4. Think about the chores that you are still doing, and consider if you remain the best person to do them. Can you afford to have a lawn service cut your lawn or remove the snow from your property? That service is cheaper than the hospital co-pay or physical therapy which will result from your overexertion. Is it time to ask your children to go with you the accountant to help you with your taxes?
5. If you are a devoted caregiver who has been looking after your spouse or parent, schedule a regular time to get away. Caregiving is a marathon, not a sprint. Every caregiver needs at least one day off per week; and a weekend off each month is not a bad idea. Schedule it without feeling any guilt and ask your family to help you cover the needs of your loved one when you are absent.

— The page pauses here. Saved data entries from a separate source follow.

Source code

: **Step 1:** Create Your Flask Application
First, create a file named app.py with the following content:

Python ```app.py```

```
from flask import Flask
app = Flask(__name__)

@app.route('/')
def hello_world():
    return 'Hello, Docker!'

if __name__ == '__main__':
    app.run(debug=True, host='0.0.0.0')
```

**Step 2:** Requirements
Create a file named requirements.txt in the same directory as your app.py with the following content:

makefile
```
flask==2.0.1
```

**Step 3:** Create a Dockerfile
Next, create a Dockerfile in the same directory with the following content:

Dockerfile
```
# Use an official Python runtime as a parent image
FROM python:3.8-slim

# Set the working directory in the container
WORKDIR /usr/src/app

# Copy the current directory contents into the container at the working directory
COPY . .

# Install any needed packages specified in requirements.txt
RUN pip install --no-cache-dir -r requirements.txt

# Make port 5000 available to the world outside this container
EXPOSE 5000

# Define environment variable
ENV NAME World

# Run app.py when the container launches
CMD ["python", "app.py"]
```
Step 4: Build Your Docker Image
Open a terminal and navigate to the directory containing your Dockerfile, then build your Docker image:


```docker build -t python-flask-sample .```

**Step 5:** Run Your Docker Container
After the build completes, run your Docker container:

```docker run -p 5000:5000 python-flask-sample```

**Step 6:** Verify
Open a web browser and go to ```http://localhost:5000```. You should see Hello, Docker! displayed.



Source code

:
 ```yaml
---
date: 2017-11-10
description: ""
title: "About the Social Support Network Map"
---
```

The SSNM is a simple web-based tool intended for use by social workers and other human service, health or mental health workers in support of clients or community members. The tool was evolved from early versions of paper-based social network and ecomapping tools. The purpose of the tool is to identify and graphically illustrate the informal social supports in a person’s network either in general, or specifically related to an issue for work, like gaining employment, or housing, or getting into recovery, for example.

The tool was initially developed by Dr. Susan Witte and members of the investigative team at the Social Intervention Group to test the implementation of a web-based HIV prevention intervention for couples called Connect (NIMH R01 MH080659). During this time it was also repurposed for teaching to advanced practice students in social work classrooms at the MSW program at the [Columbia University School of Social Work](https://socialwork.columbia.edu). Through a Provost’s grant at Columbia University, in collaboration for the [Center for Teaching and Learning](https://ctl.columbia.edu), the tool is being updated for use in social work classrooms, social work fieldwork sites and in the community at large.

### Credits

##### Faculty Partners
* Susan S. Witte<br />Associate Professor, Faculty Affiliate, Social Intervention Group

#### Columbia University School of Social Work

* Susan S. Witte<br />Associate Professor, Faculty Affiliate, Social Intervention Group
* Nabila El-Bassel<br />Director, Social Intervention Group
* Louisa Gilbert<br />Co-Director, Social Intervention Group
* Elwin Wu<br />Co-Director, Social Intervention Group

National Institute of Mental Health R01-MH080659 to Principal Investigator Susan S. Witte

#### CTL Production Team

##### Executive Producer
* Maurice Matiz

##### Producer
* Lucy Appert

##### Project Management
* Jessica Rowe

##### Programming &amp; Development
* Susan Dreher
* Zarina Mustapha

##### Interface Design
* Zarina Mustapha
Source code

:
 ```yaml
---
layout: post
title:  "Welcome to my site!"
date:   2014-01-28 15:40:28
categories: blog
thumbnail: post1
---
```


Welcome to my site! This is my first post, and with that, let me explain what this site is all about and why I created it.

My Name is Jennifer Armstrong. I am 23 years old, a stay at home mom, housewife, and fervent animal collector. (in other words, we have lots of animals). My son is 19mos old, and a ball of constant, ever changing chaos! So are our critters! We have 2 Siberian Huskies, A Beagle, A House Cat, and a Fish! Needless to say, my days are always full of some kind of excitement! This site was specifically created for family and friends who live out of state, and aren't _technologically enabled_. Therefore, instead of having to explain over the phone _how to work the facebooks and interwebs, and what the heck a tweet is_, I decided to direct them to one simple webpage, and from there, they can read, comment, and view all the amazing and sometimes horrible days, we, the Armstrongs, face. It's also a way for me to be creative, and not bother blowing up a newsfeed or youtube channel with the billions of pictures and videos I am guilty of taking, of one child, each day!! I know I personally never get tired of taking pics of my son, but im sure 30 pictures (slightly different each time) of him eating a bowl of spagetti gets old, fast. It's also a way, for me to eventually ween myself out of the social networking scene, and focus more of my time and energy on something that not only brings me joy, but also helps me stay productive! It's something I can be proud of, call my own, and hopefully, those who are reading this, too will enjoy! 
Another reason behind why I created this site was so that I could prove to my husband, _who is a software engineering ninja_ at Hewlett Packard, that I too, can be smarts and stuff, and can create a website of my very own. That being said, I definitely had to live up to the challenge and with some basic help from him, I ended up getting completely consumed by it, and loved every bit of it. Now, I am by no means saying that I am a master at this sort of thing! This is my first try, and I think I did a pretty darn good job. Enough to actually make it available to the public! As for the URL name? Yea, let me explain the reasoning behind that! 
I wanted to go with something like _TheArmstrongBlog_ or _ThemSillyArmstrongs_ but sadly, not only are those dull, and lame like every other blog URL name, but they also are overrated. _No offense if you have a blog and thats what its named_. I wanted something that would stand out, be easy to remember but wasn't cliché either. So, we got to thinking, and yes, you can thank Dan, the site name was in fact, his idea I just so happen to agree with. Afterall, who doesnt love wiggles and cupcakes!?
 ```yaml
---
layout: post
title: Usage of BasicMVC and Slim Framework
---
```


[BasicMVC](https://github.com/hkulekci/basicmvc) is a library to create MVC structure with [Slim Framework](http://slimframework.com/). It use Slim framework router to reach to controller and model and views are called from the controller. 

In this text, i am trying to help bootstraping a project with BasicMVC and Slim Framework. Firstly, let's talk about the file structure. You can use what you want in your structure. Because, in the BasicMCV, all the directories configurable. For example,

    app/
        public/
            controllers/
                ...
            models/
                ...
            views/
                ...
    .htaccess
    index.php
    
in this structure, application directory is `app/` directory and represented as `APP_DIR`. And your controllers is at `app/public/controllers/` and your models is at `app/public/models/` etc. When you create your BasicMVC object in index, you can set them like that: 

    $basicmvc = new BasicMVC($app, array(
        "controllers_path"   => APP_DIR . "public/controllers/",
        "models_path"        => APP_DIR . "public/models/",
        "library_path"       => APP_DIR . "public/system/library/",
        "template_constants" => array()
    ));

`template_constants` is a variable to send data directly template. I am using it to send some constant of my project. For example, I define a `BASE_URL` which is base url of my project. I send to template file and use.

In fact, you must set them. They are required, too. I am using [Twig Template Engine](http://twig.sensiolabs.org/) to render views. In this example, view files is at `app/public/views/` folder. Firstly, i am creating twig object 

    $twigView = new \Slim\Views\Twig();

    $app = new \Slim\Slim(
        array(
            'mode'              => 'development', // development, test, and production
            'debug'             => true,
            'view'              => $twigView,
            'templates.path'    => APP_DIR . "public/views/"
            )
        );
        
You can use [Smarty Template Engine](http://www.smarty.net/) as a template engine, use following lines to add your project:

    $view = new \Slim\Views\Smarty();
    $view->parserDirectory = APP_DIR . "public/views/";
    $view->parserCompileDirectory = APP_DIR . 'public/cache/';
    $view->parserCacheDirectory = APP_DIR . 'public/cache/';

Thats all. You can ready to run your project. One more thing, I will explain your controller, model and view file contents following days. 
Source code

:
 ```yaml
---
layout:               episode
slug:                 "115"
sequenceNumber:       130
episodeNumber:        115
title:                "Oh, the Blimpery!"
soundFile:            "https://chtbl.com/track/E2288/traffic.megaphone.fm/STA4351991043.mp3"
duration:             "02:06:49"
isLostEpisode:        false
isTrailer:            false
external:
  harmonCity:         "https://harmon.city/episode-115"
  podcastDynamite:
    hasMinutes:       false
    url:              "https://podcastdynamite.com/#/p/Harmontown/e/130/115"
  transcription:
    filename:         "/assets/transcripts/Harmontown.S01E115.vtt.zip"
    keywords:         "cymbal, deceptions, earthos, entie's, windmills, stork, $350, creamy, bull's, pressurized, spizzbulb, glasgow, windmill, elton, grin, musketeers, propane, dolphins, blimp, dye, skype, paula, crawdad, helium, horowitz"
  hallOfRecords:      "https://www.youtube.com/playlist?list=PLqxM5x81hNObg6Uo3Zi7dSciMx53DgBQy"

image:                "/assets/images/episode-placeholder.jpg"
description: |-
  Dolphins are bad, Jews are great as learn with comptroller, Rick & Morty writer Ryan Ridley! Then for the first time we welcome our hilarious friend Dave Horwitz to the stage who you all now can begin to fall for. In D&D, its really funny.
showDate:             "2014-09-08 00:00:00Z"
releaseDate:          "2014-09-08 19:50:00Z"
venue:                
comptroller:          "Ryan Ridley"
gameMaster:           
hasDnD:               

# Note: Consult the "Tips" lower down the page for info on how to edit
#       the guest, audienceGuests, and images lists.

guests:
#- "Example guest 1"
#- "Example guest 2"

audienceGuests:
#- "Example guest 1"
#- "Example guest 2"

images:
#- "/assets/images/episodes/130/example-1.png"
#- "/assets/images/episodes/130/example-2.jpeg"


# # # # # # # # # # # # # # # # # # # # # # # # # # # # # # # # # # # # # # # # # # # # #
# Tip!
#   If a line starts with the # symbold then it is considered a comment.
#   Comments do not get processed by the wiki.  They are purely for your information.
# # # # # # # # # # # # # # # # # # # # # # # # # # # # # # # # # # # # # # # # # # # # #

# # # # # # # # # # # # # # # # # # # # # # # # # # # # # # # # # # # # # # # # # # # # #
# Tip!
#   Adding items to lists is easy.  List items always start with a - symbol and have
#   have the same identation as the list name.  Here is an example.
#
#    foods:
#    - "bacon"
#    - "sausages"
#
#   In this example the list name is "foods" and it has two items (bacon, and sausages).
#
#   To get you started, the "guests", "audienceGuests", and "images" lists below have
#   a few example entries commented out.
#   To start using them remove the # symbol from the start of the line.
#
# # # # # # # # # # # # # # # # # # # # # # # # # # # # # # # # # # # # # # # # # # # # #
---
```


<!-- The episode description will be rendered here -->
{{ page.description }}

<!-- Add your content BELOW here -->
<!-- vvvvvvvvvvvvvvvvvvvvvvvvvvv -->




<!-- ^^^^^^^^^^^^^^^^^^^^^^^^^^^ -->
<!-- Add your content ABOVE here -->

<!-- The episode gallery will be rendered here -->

6. If you are between the ages of 65 and 75, and are considering how to live the rest of your life under worry-free circumstances within the local area so you can remain close to your friends and family, investigate admission to a Continuing Care Retirement Community. Only 10% of the population qualifies financially, and fewer than half meet all the criteria. Unfortunately, many qualified persons wait until it is too late to enjoy all the benefits. Moving to a CCRC can be a wonderful way to maximize the enjoyment and independence of your retirement years as you age gracefully.
7. If you do not have a power of attorney document, or if your document is more than 10 years old, was prepared by an out-of-state attorney, or obtained from an office supply store or Internet service, consult a local attorney so that your family will not need to have you declared to be an competent person to keep you safe and manage your affairs in your later years.
8. If you are still living in the family home in which you raised your children, inventory your basement, attic and garage. Be honest about the difference between treasure and trash. What you can direct your family to toss into a dumpster this summer will be less work for them in the future. With you present to supervise, there will be less chance of treasure being thrown out along with the trash than in the future, when your adverse health could prevent you from providing that direction.
9. If you are a wartime veteran, organize your discharge paperwork in a central location so that your spouse or children can help you to access it when you might in the future qualify for special benefits from the Veterans Administration because of your wartime service. If you can’t find your DD-214 discharge form, get a duplicate now.
10. Consider whether you want to be cremated or buried, and where you want your remains to be placed. Where should a memorial service be held, and are there hymns or scripture that should be included? Share your written answers with your spouse, children, or pastor.
Everyone’s list will be different, but these ideas should help you to get started. Plan now to get a some of these things taken care of in 2013, and you will have a sense of accomplishment by this time next year. I just know that 2013 will be a lucky year for you!